14 DAY TRIAL // The vast majority of stars end their lives through supernova explosions while others, more massive, are thought unable to produce such explosions simply because they implode and collapse under their own weight only to produce a black hole. Since these particular types of stellar death don't generate brilliant emissions in the electromagnetic spectrum, none has ever been witnessed. This is about to change with the initiation of a new study which has the sole purpose of watching for red giant stars that suddenly disappear without leaving any trace behind.
It's true that, in some cases, black hole births are accompanied by gamma-ray bursts - high concentrated emissions of radiation given of by the progenitor star as it dies - but more than half of black hole births take place without leaving behind any evidence, says Christopher Kochanek from the Ohio State University, leader of the survey.
During the five year study, more than 30 galaxies, containing approximately one million red giant stars, will be observed with the 8.4 meter Large Binocular Telescope in Arizona. The first images were taken at the beginning of the year. Each galaxy will be photographed twice per year and out of the million red giant stars monitored, at least one per year should implode into a black hole, appearing like it suddenly vanished.
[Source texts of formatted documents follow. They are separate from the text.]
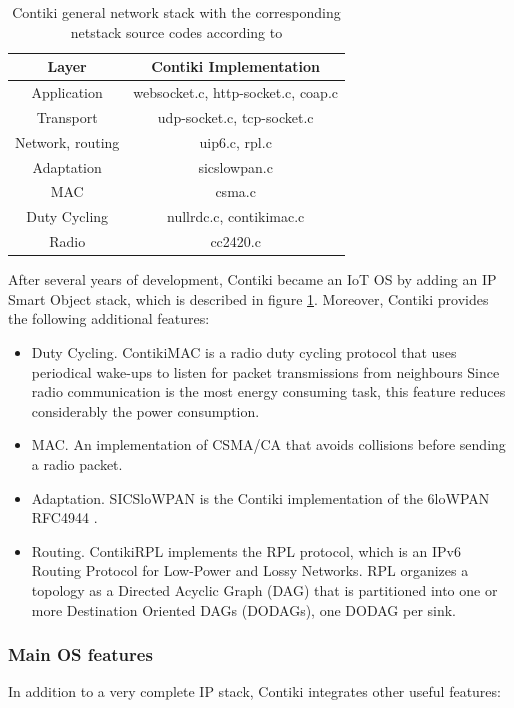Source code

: \begin{table}[]
	\centering
	\caption{Contiki general network stack with the corresponding netstack source codes according to  \cite{contikiIPstack}}
	\label{tab:ContikiNetStack}
	\begin{tabular}{|c|c|}
		\hline
		\textbf{Layer}   & \textbf{Contiki Implementation}    \\ \hline
		Application      & websocket.c, http-socket.c, coap.c \\ \hline
		Transport        & udp-socket.c, tcp-socket.c         \\ \hline
		Network, routing & uip6.c, rpl.c                      \\ \hline
		Adaptation       & sicslowpan.c                       \\ \hline
		MAC              & csma.c                             \\ \hline
		Duty Cycling     & nullrdc.c, contikimac.c            \\ \hline
		Radio            & cc2420.c                           \\ \hline
	\end{tabular}
\end{table}
After several years of development, Contiki became an IoT OS by adding an IP Smart Object stack, which is described in figure \ref{tab:ContikiNetStack}.
Moreover, Contiki provides the following additional features:
\begin{itemize}
	\item Duty Cycling. ContikiMAC \cite{dunkels2011contikimac} is a radio duty cycling protocol that uses periodical wake-ups to listen for packet transmissions from neighbours
	Since radio communication is the most energy consuming task, this feature reduces considerably the power consumption.
	\item MAC. An implementation of CSMA/CA that avoids collisions before sending a radio packet.
	\item Adaptation. SICSloWPAN is the Contiki implementation of the 6loWPAN RFC4944 \cite{rfc4944}.
	\item Routing. ContikiRPL \cite{tsiftes2010contikirpl} implements the RPL \cite{rfc6550} protocol, which is an IPv6 Routing Protocol for Low-Power and Lossy Networks. RPL organizes a	topology as a Directed Acyclic Graph (DAG) that is partitioned into one or more Destination Oriented DAGs (DODAGs), one DODAG per sink.
\end{itemize}

\subsubsection{Main OS features}
In addition to a very complete IP stack, Contiki integrates other useful features:

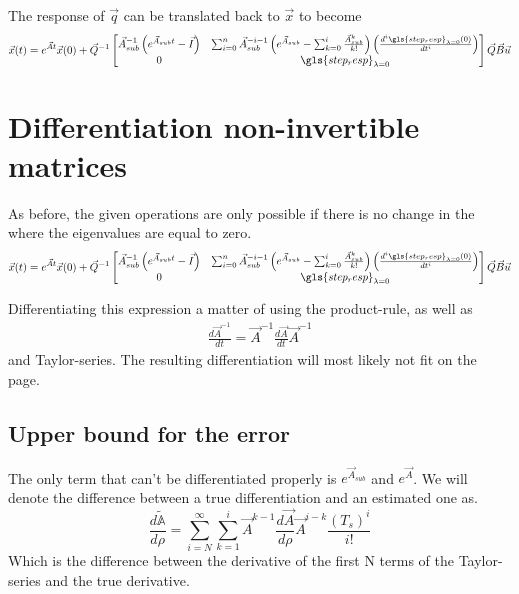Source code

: The response of $\Vec{q}$ can be translated back to $\Vec{x}$ to become
\begin{dmath}
    \Vec{x}(t) = 
    e^{\Vec{A}t}\Vec{x}(0)
    + 
    \Vec{Q}^{-1}
    \begin{bmatrix}
        \Vec{A}_{sub}^{-1}\left(e^{\Vec{A}_{sub} t} -\Vec{I}\right) &
        \sum_{i=0}^n \Vec{A}_{sub}^{-i-1}\left( e^{\Vec{A}_{sub} } - \sum_{k=0}^{i} \frac{\Vec{A}^k_{sub}}{k!}\right) \left( \frac{d^i \gls{step_resp}_{\lambda=0}(0)}{dt^i}  \right)  \\
        0 & \gls{step_resp}_{\lambda=0} 
    \end{bmatrix}
    \Vec{Q}\Vec{B}\Vec{u}
\end{dmath}

\section{Differentiation non-invertible matrices}
\label{sec:upper_bound_for_errors_in_noninvertible_systems}
As before, the given operations are only possible if there is no change in the where the eigenvalues are equal to zero. 
\begin{dmath}
    \Vec{x}(t) = 
    e^{\Vec{A}t}\Vec{x}(0)
    + 
    \Vec{Q}^{-1}
    \begin{bmatrix}
        \Vec{A}_{sub}^{-1}\left(e^{\Vec{A}_{sub} t} -\Vec{I}\right) &
        \sum_{i=0}^n \Vec{A}_{sub}^{-i-1}\left( e^{\Vec{A}_{sub} } - \sum_{k=0}^{i} \frac{\Vec{A}^k_{sub}}{k!}\right) \left( \frac{d^i \gls{step_resp}_{\lambda=0}(0)}{dt^i}  \right)  \\
        0 & \gls{step_resp}_{\lambda=0} 
    \end{bmatrix}
    \Vec{Q}\Vec{B}\Vec{u}
\end{dmath}

Differentiating this expression a matter of using the product-rule, as well as 
\begin{align}
    \frac{d \Vec{A}^{-1}}{dt} = \Vec{A}^{-1} \frac{d \Vec{A}}{dt}\Vec{A}^{-1}
\end{align}
and Taylor-series. The resulting differentiation will most likely not fit on the page. 
\subsection{Upper bound for the error}
The only term that can't be differentiated properly is $e^{\Vec{A}_{sub}}$ and  $e^{\Vec{A}}$. We will denote the difference between a true differentiation and an estimated one as. 
\begin{equation}
    \frac{ d \tilde{\mathbb{A} } }{d\rho } = \sum_{i=N}^\infty \sum_{k=1}^i \Vec{A}^{k-1}\frac{d \Vec{A}}{d \rho}\Vec{A}^{i-k}\frac{\left(T_s \right)^i }{i!}
\end{equation} 
Which is the difference between the derivative of the first N terms of the Taylor-series and the true derivative.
"There's no guarantee that you'll find these things - because it could just be that they all do a supernova at some level. But that's no reason not to give it a try," said Kochanek.
"My own view is that it is impossible to make a black hole without some sort of electromagnetic display," says University of California astrophysicist Stan Woosley. He argues that there might be a possibility that instead of determining brilliant optical bursts of light, such events may just emit X-ray and gamma-ray radiation, thus making them invisible to astronomers searching for supernovae. "In any case, it is worth looking," he said.
The fact that the implosion has indeed created a black hole can be simply confirmed through the X-ray signature left behind by material falling towards singularity. The study may also find giant outbursts of radiation from red giant stars preparing to go 'nova', such as that produced by the Eta Carinae star - the second brightest on the night sky - during the 1840s.